### [DATASET RECORDS]
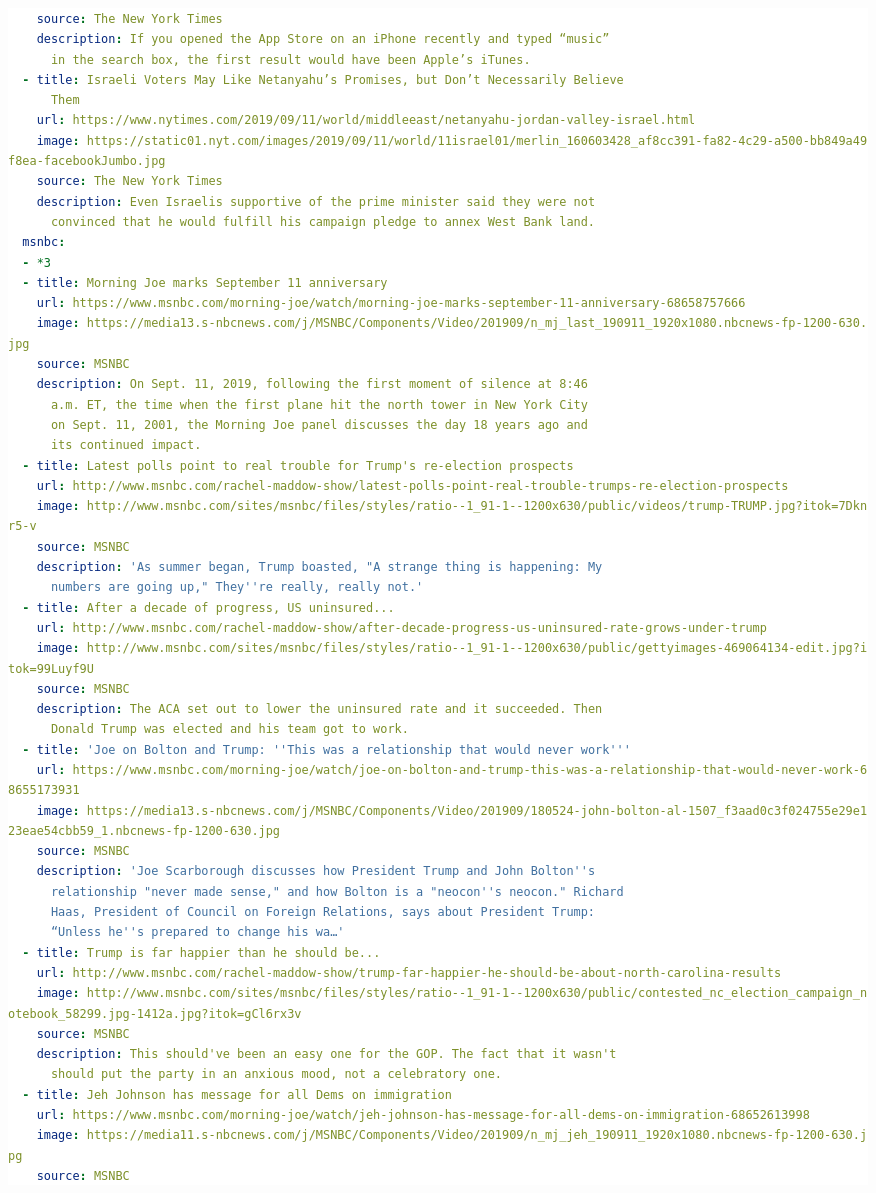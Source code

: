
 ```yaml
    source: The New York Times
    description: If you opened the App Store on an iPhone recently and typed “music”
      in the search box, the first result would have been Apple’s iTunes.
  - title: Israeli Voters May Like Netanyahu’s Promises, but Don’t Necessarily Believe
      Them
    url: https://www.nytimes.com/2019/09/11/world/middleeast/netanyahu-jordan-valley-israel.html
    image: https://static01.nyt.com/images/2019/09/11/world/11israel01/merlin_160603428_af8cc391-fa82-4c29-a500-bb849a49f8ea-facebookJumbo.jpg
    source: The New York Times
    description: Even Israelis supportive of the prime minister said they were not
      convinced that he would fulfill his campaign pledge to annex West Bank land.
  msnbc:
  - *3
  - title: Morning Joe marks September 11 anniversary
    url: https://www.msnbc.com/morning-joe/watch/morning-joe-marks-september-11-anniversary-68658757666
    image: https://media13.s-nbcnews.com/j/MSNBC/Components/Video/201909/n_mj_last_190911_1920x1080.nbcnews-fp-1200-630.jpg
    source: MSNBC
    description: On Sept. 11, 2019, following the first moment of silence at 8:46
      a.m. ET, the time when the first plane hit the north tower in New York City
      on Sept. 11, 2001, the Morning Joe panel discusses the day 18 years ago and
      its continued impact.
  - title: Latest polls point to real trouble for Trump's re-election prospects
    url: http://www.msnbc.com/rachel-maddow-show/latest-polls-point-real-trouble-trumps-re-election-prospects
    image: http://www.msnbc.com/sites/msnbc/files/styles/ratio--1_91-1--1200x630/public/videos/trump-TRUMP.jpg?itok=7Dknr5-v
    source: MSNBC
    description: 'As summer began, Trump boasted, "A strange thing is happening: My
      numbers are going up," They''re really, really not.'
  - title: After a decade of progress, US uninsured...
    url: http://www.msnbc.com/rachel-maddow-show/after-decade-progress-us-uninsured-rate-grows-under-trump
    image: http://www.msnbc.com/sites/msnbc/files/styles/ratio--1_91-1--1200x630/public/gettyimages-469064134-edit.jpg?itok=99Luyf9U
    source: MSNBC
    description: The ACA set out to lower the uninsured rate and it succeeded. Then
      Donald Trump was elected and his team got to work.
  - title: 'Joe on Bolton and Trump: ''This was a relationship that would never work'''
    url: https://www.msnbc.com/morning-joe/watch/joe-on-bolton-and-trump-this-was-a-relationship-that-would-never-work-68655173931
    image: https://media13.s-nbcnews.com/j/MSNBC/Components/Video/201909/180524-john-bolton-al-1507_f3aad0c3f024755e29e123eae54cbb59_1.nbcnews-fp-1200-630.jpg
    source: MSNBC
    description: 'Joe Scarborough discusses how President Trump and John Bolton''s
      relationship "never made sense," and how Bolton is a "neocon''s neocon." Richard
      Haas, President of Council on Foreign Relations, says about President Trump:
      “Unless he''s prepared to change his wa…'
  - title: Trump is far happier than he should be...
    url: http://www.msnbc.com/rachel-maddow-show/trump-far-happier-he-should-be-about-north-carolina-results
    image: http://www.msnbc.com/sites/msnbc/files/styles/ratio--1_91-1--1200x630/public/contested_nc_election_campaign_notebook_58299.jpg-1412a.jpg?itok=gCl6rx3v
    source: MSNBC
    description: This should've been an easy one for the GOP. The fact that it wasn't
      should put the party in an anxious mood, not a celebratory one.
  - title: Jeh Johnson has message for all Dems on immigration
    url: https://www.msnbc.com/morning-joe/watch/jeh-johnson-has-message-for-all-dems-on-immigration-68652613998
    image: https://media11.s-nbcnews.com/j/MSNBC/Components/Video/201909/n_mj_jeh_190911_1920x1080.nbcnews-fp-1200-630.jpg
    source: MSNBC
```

---

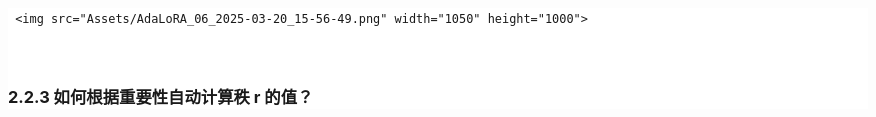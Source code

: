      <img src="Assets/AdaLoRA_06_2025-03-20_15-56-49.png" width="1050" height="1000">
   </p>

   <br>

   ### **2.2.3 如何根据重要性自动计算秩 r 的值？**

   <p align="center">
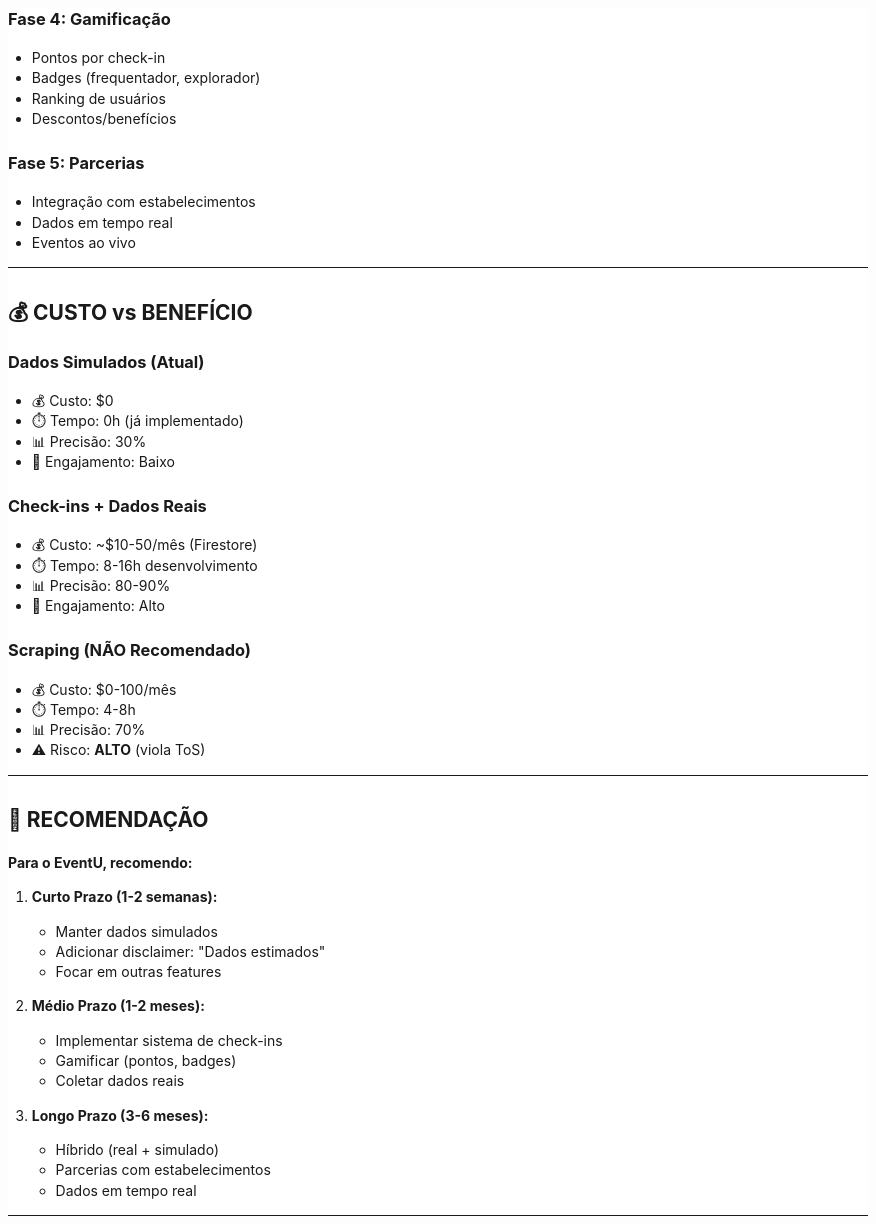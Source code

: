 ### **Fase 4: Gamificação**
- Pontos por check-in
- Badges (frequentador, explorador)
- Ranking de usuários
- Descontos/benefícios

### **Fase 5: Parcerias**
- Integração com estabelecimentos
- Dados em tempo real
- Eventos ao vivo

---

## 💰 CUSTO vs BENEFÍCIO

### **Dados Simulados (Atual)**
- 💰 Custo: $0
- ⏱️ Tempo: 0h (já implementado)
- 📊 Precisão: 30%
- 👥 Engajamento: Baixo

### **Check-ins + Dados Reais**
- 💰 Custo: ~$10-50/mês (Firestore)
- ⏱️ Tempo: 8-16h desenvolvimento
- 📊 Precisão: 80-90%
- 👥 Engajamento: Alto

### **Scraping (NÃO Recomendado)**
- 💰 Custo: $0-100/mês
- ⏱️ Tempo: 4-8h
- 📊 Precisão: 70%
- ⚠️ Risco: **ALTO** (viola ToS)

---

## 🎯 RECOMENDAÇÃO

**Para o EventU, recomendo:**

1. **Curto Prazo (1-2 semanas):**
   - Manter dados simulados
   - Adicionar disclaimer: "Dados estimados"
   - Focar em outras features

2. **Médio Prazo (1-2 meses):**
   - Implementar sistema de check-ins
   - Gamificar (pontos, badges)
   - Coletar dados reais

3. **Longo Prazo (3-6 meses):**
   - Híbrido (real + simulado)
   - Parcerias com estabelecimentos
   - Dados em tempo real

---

### [TASK]
In how many lines of the records does the word "show" appear? Reply with the number only.

### [WRITTEN RESPONSE]
3